Burak'a da teşekkür ettiğime göre uyuyabilirim...
Sabah okul olmadığı için erkenden şehir kütüphanesine gittim.Kulaklığımı çıkartıp kitap arayışına girdim ve aldığım kitapları bıraktım.Yine bir kitap alırken kitabı çektiğim anda bir el geldi.İçimden dua okuduktan sonra eli kendime doğru hızlıca çektim.Tüm kitaplar düştü.Hemen bir not fırlattı el.Notta şöyle yazıyordu;
Şimdi sana vereceğim telefonla resim çek.
-Ayarsız
Hemen eğildim ve boşluktan çıkan ele doğru fısıldadım.
-"Hayır."
-"Benim için."
-"İstemiyorum ayarsız."
-"Seni seviyorum Beril diye bağırmamı ister misin?"Korumacı gibi tehditler savurmaya başlamıştı.
-"Salak Bora.Ver telefonu."
-"Al bakalım."Ardından Bora'nın telefonu geldi boşluktan.Fotoğrafı çektim.Ama Bora beyefendi beğenmedi.
-"Böyle olmaz."
-"Ben çektim.Al şunu."
-"Tamam o zaman.Beril!"dedi fısıldamalı tondan çıkıp bağırarak.Tabii buna izin veremem.
-"Tamam."dedim hemen.
-"Tamam Bora.Kitap okuyanlar bile nefret edecek senden ayarsız.Cidden ayarsızsın.Nasıl çekecekmişim?"
-"Elimi tutarak."
-"Yavaş gel ayarsız."
-"Bağırıyorum o zaman."
-"Tamam ayarsız çekiyorum."Ve elini hızlıca tutup fotoğrafı çektikten sonra hemen bıraktım.Fotoğraf böyle olmuştu;Bu arada parmağımdaki ojeler Bora ile buluştuğumuzda korumacının zorla sürdürdüğü ojeler.Yüzük ise Burak ile aramızdaki anı ile ilgili.Çok güzel bir anı...
Kütüphaneden çıktım.Sinirim için müzik dinlemeye karar verdim.Kulaklıklarımı taktığım anda Burak aradı.
-"Efendim Burak."
-"Nasılsın?"
-"İyiyim kahramanım sen?"
-"Bende.Çok özledim seni."
-"Bende."
-"Buluşalım Beril'im."
-"Senin buluşma amacın Bora ile ne yaptığımız mı?"

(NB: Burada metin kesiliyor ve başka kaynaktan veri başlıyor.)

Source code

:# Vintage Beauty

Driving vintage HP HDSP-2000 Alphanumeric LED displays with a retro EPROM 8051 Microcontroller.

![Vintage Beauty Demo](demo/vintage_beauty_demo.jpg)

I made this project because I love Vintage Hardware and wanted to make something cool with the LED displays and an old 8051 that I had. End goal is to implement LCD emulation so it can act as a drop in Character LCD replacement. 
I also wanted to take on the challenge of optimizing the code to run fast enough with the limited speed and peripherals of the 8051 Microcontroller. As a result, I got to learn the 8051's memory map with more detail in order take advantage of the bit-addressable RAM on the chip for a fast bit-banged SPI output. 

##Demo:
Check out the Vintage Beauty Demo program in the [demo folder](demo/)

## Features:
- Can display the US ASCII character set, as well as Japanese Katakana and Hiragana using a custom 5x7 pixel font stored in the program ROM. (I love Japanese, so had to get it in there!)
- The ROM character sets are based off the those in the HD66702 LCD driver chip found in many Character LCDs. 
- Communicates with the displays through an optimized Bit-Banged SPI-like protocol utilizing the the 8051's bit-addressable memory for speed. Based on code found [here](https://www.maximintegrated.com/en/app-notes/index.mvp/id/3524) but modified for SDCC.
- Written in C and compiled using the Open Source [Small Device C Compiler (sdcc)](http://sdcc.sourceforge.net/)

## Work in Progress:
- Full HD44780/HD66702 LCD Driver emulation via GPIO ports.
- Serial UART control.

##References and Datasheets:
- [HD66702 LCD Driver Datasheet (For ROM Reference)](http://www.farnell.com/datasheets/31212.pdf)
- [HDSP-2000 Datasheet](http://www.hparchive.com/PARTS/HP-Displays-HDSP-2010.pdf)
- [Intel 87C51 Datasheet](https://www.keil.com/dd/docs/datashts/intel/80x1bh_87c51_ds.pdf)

-"O konu hakkında konuşmayacağım.Özledim sadece."
-"Tamam Burak'ım."
-"Bugün dışarıda buluşalım."
-"Tamam."
-"Kafe olur mu?"
-"Olur.Ben geliyorum."
-"Görüşürüz."
-"Görüşürüz."dedim ve kapattım.Kafeye doğru yürümeye başladım.Masada oturmuş beni bekliyordu.Hemen yanına gittim.Sandalyeye çantamı koyup oturdum.
-"Hızlı geldin Beril."
-"Kütüphanedeydim."
-"Tamam.Çok özlemişim seni."
-"Ben de Burak'ım."Aklıma Bora ile fotoğrafımız geldi.
-"Burak fotoğraf çekelim mi?"
-"Neden?"
-"Anı olsun."
-"Video çekelim."
-"Olur."Video çektik.Tam bizlik bir videoydu.Burak ile vedalaştıktan sonra eve doğru yürümeye başladım.Ev yakın olduğu için Burak bırakmamıştı beni.Telefonuma mesaj geldi.